General information
- Location: Jaffa Street, Jerusalem
- Coordinates: 31°47′02″N 35°13′00″E﻿ / ﻿31.7838°N 35.2166°E
- Operator: Israel Railways
- Line: Tel Aviv–Jerusalem railway
- Platforms: 2
- Tracks: 4
- Train operators: Israel Railways
- Connections: Jerusalem Light Rail

Construction
- Structure type: Deep-level pylon two-vault station
- Depth: 75 metres (246 ft)
- Accessible: Yes

Location

= Jerusalem–Central railway station =

Railway station in Jerusalem, Israel

Jerusalem–Central railway station (תחנת הרכבת ירושלים – מרכז, Tahanat HaRakevet Yerushalayim–Merkaz; محطة أورشليم – مركز) is a proposed railway station in Jerusalem.

==Planning==
The new Tel Aviv–Jerusalem railway reaches as far as Jerusalem–Yitzhak Navon station located 80m underground at the northwest entrance to Jerusalem. Several proposals have suggested extending this line to the Jerusalem city center and from there possibly to the Western Wall in the Old City.

Initial plans called for a central Jerusalem station at the intersection of King George and Jaffa streets, under the "Pillars Building" (which from 1932 until the 1960s served as Jerusalem's central bus station) and its parking lot. This location would provide transfers to the Red Line and future Blue Line of the Jerusalem Light Rail. The station would be located 50m underground.
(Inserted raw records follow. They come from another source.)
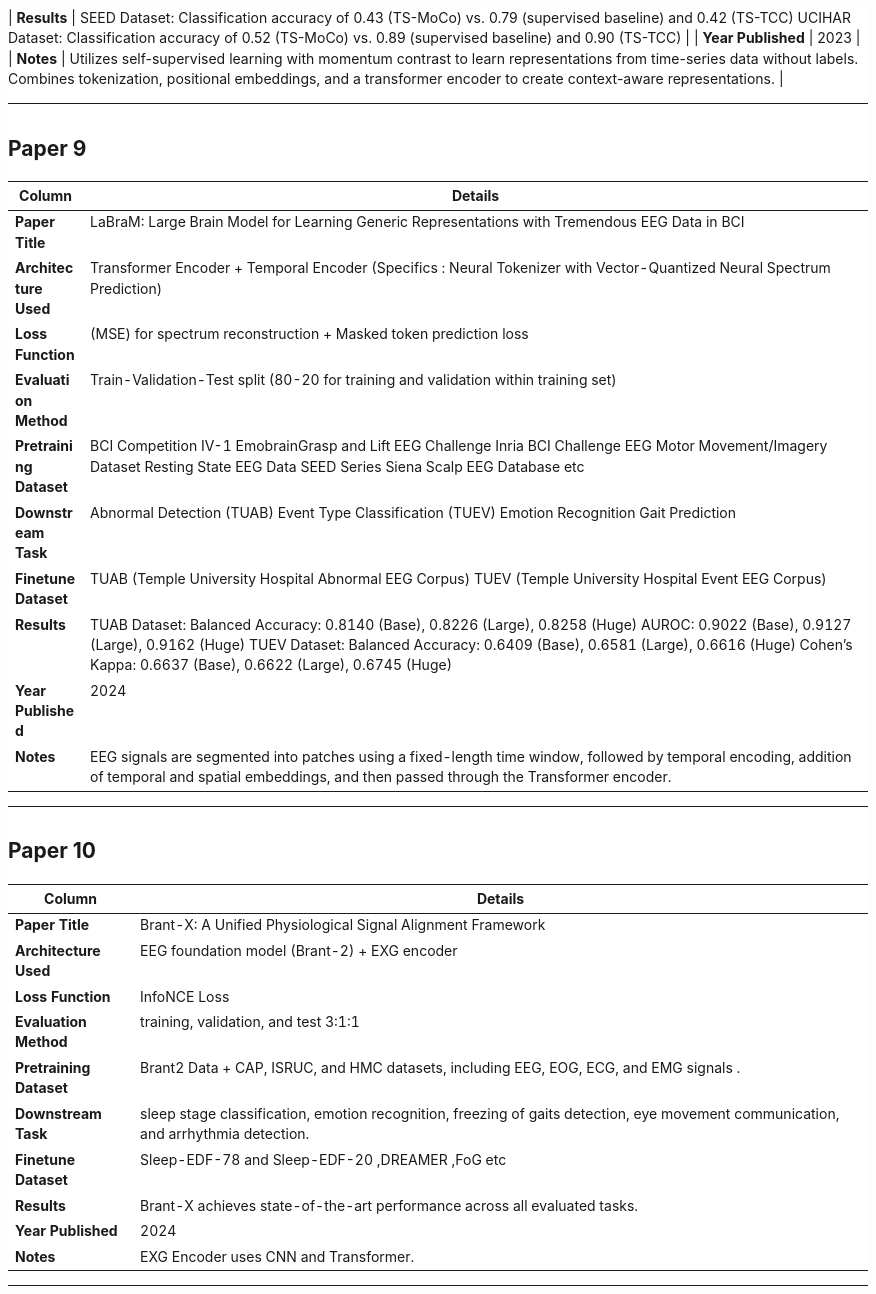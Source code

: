 | **Results**                  | SEED Dataset: Classification accuracy of 0.43 (TS-MoCo) vs. 0.79 (supervised baseline) and 0.42 (TS-TCC) UCIHAR Dataset: Classification accuracy of 0.52 (TS-MoCo) vs. 0.89 (supervised baseline) and 0.90 (TS-TCC)                    |
| **Year Published**                  | 2023                    |
| **Notes**                  | Utilizes self-supervised learning with momentum contrast to learn representations from time-series data without labels. Combines tokenization, positional embeddings, and a transformer encoder to create context-aware representations.                    |

---

## Paper 9
| **Column**                 | **Details**                    |
|----------------------------|--------------------------------|
| **Paper Title**                  | LaBraM: Large Brain Model for Learning Generic Representations with Tremendous EEG Data in BCI                    |
| **Architecture Used**                  | Transformer Encoder + Temporal Encoder (Specifics : Neural Tokenizer with Vector-Quantized Neural Spectrum Prediction)                    |
| **Loss Function**                  | (MSE) for spectrum reconstruction + Masked token prediction loss                    |
| **Evaluation Method**                  | Train-Validation-Test split (80-20 for training and validation within training set)                    |
| **Pretraining Dataset**                  | BCI Competition IV-1 EmobrainGrasp and Lift EEG Challenge Inria BCI Challenge EEG Motor Movement/Imagery Dataset Resting State EEG Data SEED Series Siena Scalp EEG Database etc                    |
| **Downstream Task**                  | Abnormal Detection (TUAB) Event Type Classification (TUEV) Emotion Recognition Gait Prediction                    |
| **Finetune Dataset**                  | TUAB (Temple University Hospital Abnormal EEG Corpus) TUEV (Temple University Hospital Event EEG Corpus)                    |
| **Results**                  | TUAB Dataset: Balanced Accuracy: 0.8140 (Base), 0.8226 (Large), 0.8258 (Huge) AUROC: 0.9022 (Base), 0.9127 (Large), 0.9162 (Huge) TUEV Dataset: Balanced Accuracy: 0.6409 (Base), 0.6581 (Large), 0.6616 (Huge) Cohen’s Kappa: 0.6637 (Base), 0.6622 (Large), 0.6745 (Huge)                    |
| **Year Published**                  | 2024                    |
| **Notes**                  | EEG signals are segmented into patches using a fixed-length time window, followed by temporal encoding, addition of temporal and spatial embeddings, and then passed through the Transformer encoder.                    |

---

## Paper 10
| **Column**                 | **Details**                    |
|----------------------------|--------------------------------|
| **Paper Title**                  |  Brant-X: A Unified Physiological Signal Alignment Framework                    |
| **Architecture Used**                  | EEG foundation model (Brant-2) + EXG encoder                    |
| **Loss Function**                  | InfoNCE Loss                    |
| **Evaluation Method**                  | training, validation, and test 3:1:1                    |
| **Pretraining Dataset**                  | Brant2 Data + CAP, ISRUC, and HMC datasets, including EEG, EOG, ECG, and EMG signals .                    |
| **Downstream Task**                  | sleep stage classification, emotion recognition, freezing of gaits detection, eye movement communication, and arrhythmia detection.                    |
| **Finetune Dataset**                  | Sleep-EDF-78 and Sleep-EDF-20 ,DREAMER ,FoG etc                    |
| **Results**                  | Brant-X achieves state-of-the-art performance across all evaluated tasks.                    |
| **Year Published**                  | 2024                    |
| **Notes**                  | EXG Encoder uses CNN and Transformer.                    |

---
In July 2018 a slightly different location was proposed, 130 m to the northwest, at the future "Benin Compound" to be built near the Davidka Square, located approximately 1.4 km southeast of Navon railway station. Israel Railways submitted a legal objection asking that the compound's plan be modified to allow for an underground train station. Since this location is at a higher elevation than the Pillars Building, the station would be deeper, 75m below ground level and nearly as deep as Navon station. From this future station the line is expected to continue underground to the southeast in the direction of the Old City, connecting to a large, shallow-underground station to be built nearby the historical Jerusalem railway station.

In 2020 the government of Israel approved spending NIS 90 million to purchase rights in the future compound to permit for the construction of the station. In November 2021 detailed plans for the station were revealed; according to them, the main entrance will be built under the Benin Compound, but a secondary entrance will also be built under the Pillars Building. Therefore, the station's depth will be 78m below ground level from the Benin compound entrance, and 71m below ground level from the Pillars building. The line's final route was also confirmed—it will pass via an underground station underneath the historical Jerusalem–Khan railway station, and emerge from the ground to connect to the surface-level Jerusalem–Malha railway station.

Like the existing Navon and Malha stations, as well as the planned revived Khan station, Jerusalem-Central will have two island platforms servicing four tracks. Each Island platform will be built in a vault, and both vaults will be linked by direct overpasses to escalators and elevators leading to the surface; as opposed to Jerusalem-Navon's structure, where the surface escalators and elevators only lead to a central vault, from which overpasses extend to the platforms.